Emanuel Tanay - March 16, 1987

Outbreak of War

Do you remember where you were when the war started?

Oh, clearly. I remember it very vividly, uh, I, in fact, when the war started we were in Miechow and there was a party in my house in my parent's home for the Polish military who were in our town. Their high-ranking officers because they were setting up the defenses when the war broke out. And I remember clearly that the officers revealed to my parents that there would be a retreat up to the River Vistula and then no more. That'll be the real defense. And my parents, based on that information decided to go east and we started, we abandoned our home, that's in September of '39 and tried to go across... uh, go east and escape the advancing German armies. We never succeeded we spent maybe few weeks in this effort maybe two weeks maybe I don't remember exactly and then ultimately we returned.

Had you or your parents heard anything about what was happening in Germany, were they frightened about the invasion?

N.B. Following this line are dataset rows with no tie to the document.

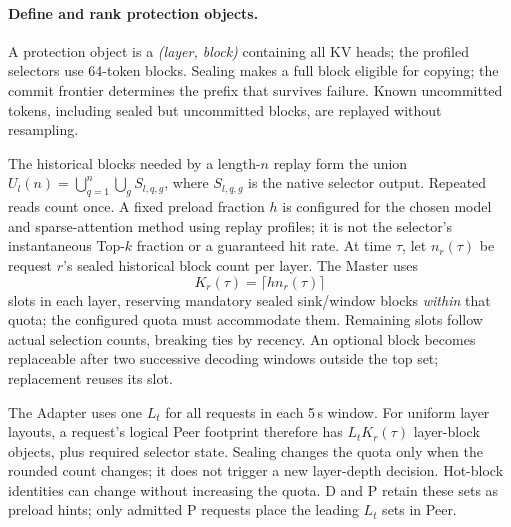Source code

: \paragraph{Define and rank protection objects.}
A protection object is a \emph{(layer, block)} containing all KV heads;
the profiled selectors use 64-token blocks. Sealing makes a full block
eligible for copying; the commit frontier determines the prefix that
survives failure. Known uncommitted tokens, including sealed but
uncommitted blocks, are replayed without resampling.

The historical blocks needed by a length-$n$ replay form the union
$U_l(n)=\bigcup_{q=1}^{n}\bigcup_g S_{l,q,g}$, where $S_{l,q,g}$ is the
native selector output. Repeated reads count once. A fixed preload
fraction $h$ is configured for the chosen model and sparse-attention
method using replay profiles; it is not the selector's instantaneous
Top-$k$ fraction or a guaranteed hit rate. At time $\tau$, let $n_r(\tau)$
be request $r$'s sealed historical block count per layer. The Master uses
\begin{equation}
 K_r(\tau)=\lceil h n_r(\tau)\rceil
 \label{eq:hot-block-count}
\end{equation}
slots in each layer, reserving mandatory sealed sink/window blocks
\emph{within} that quota; the configured quota must accommodate them.
Remaining slots follow actual selection counts, breaking ties by recency.
An optional block becomes replaceable after two successive decoding
windows outside the top set; replacement reuses its slot.

The Adapter uses one $L_t$ for all requests in each 5\,s window. For
uniform layer layouts, a request's logical Peer footprint therefore has
$L_tK_r(\tau)$ layer-block objects, plus required selector state.
Sealing changes the quota only when the rounded count changes; it does
not trigger a new layer-depth decision. Hot-block identities can change
without increasing the quota. D and P retain these sets as preload hints;
only admitted P requests place the leading $L_t$ sets in Peer.

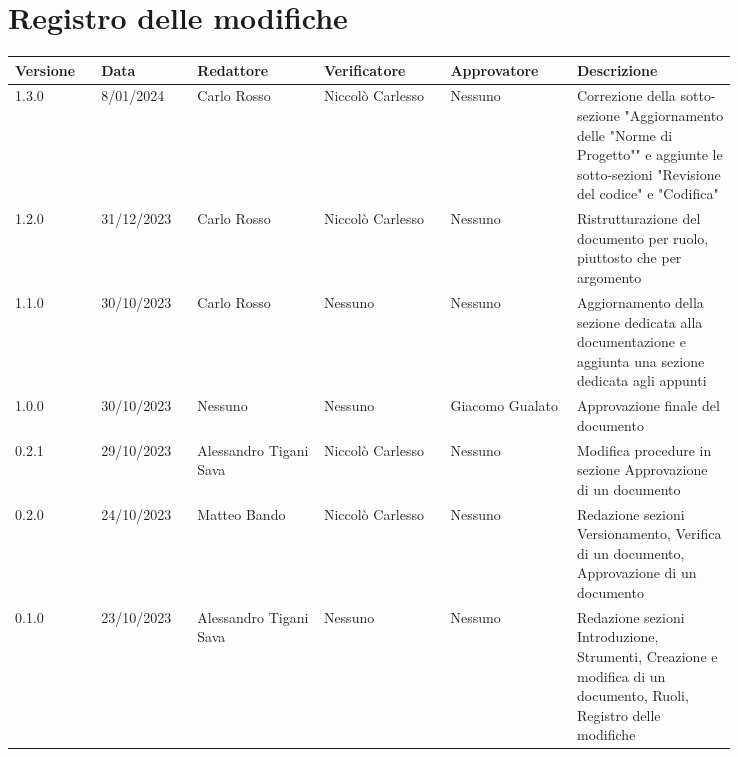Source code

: \section*{Registro delle modifiche}
 {
  \scriptsize
  \begin{tabular}{p{0.10\linewidth}p{0.10\linewidth}p{0.15\linewidth}p{0.15\linewidth}p{0.15\linewidth}p{0.19\linewidth}}
	  \textbf{Versione} & \textbf{Data} & \textbf{Redattore}     & \textbf{Verificatore} & \textbf{Approvatore} & \textbf{Descrizione}                                                                                             \\
	  \hline
	  1.3.0             & 8/01/2024     & Carlo Rosso            & Niccolò Carlesso      & Nessuno              & Correzione della sotto-sezione "Aggiornamento
	  delle "Norme di Progetto"" e aggiunte le sotto-sezioni "Revisione del codice" e "Codifica"                                                                                                                                   \\
	  \hline
	  1.2.0             & 31/12/2023    & Carlo Rosso            & Niccolò Carlesso      & Nessuno              & Ristrutturazione del documento per ruolo, piuttosto che per argomento                                            \\
	  \hline
	  1.1.0             & 30/10/2023    & Carlo Rosso            & Nessuno               & Nessuno              & Aggiornamento della sezione dedicata alla documentazione e aggiunta una sezione dedicata agli appunti            \\
	  \hline
	  1.0.0             & 30/10/2023    & Nessuno                & Nessuno               & Giacomo Gualato      & Approvazione finale del documento                                                                                \\
	  \hline
	  0.2.1             & 29/10/2023    & Alessandro Tigani Sava & Niccolò Carlesso      & Nessuno              & Modifica procedure in sezione Approvazione di un documento                                                       \\
	  \hline
	  0.2.0             & 24/10/2023    & Matteo Bando           & Niccolò Carlesso      & Nessuno              & Redazione sezioni Versionamento, Verifica di un documento, Approvazione di un documento                          \\
	  \hline
	  0.1.0             & 23/10/2023    & Alessandro Tigani Sava & Nessuno               & Nessuno              & Redazione sezioni Introduzione, Strumenti, Creazione e modifica di un documento, Ruoli, Registro delle modifiche \\
	  \hline
  \end{tabular}
 }
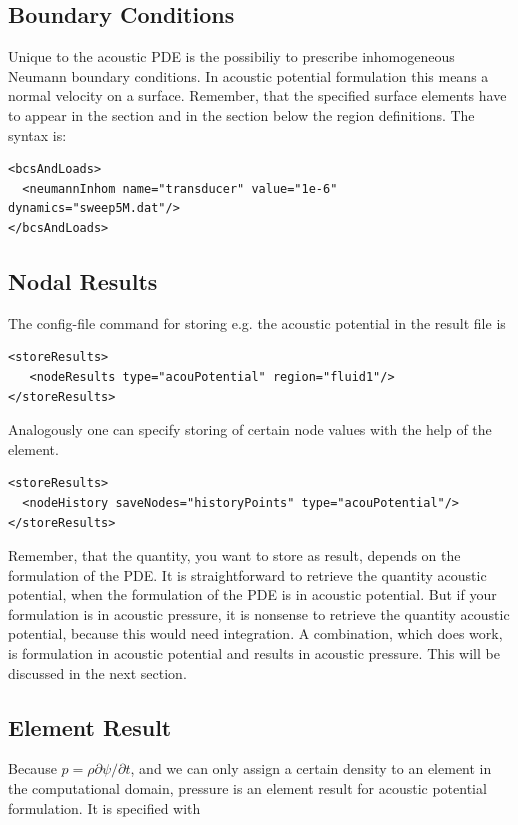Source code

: \subsection{Boundary Conditions}
Unique to the acoustic PDE is the possibiliy to prescribe inhomogeneous Neumann boundary conditions. In acoustic potential formulation this means a normal velocity on a surface. Remember, that the specified surface elements have to appear in the  section and in the  section below the region definitions. The syntax is:

\begin{verbatim} 
<bcsAndLoads>
  <neumannInhom name="transducer" value="1e-6" dynamics="sweep5M.dat"/>
</bcsAndLoads>
\end{verbatim}

\subsection{Nodal Results}
The config-file command for storing e.g. the acoustic potential in the result
file is

\begin{verbatim}      
<storeResults>
   <nodeResults type="acouPotential" region="fluid1"/>
</storeResults>
\end{verbatim}

Analogously one can specify storing of certain node values with the help of the  element.

\begin{verbatim}    
<storeResults>
  <nodeHistory saveNodes="historyPoints" type="acouPotential"/>
</storeResults>
\end{verbatim}

Remember, that the quantity, you want to store as result, depends on the formulation of the PDE. It is straightforward to retrieve the quantity acoustic potential, when the formulation of the PDE is in acoustic potential. But if your formulation is in acoustic pressure, it is nonsense to retrieve the quantity acoustic potential, because this would need integration. A combination, which does work, is formulation in acoustic potential and results in acoustic pressure. This will be discussed in the next section.

\subsection{Element Result}

Because $p = \rho \partial \psi / \partial t$, and we can only assign a certain density to an element in the computational domain, pressure is an element result for acoustic potential formulation. It is specified with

Oh, there was a tremendous fear about the war, the fact that the Germans would be coming and we were certainly aware of the anti-Jewish measures in Germany. If fact, in our home, lived an engineer from Germany who was expelled because he was, his parents were of Polish backgrounds. You know that Hitler expelled all the Jews who were not born in Germany or whose parents came from the east. So we were pretty much aware of what was happening in Germany, but you see here, one has to make a distinction between the extermination measures, if you will, and the measures that were simply persecution. Polish Jews were very much accustomed to being persecuted, oppressed. Sure that was a little more, but it wasn't all that different.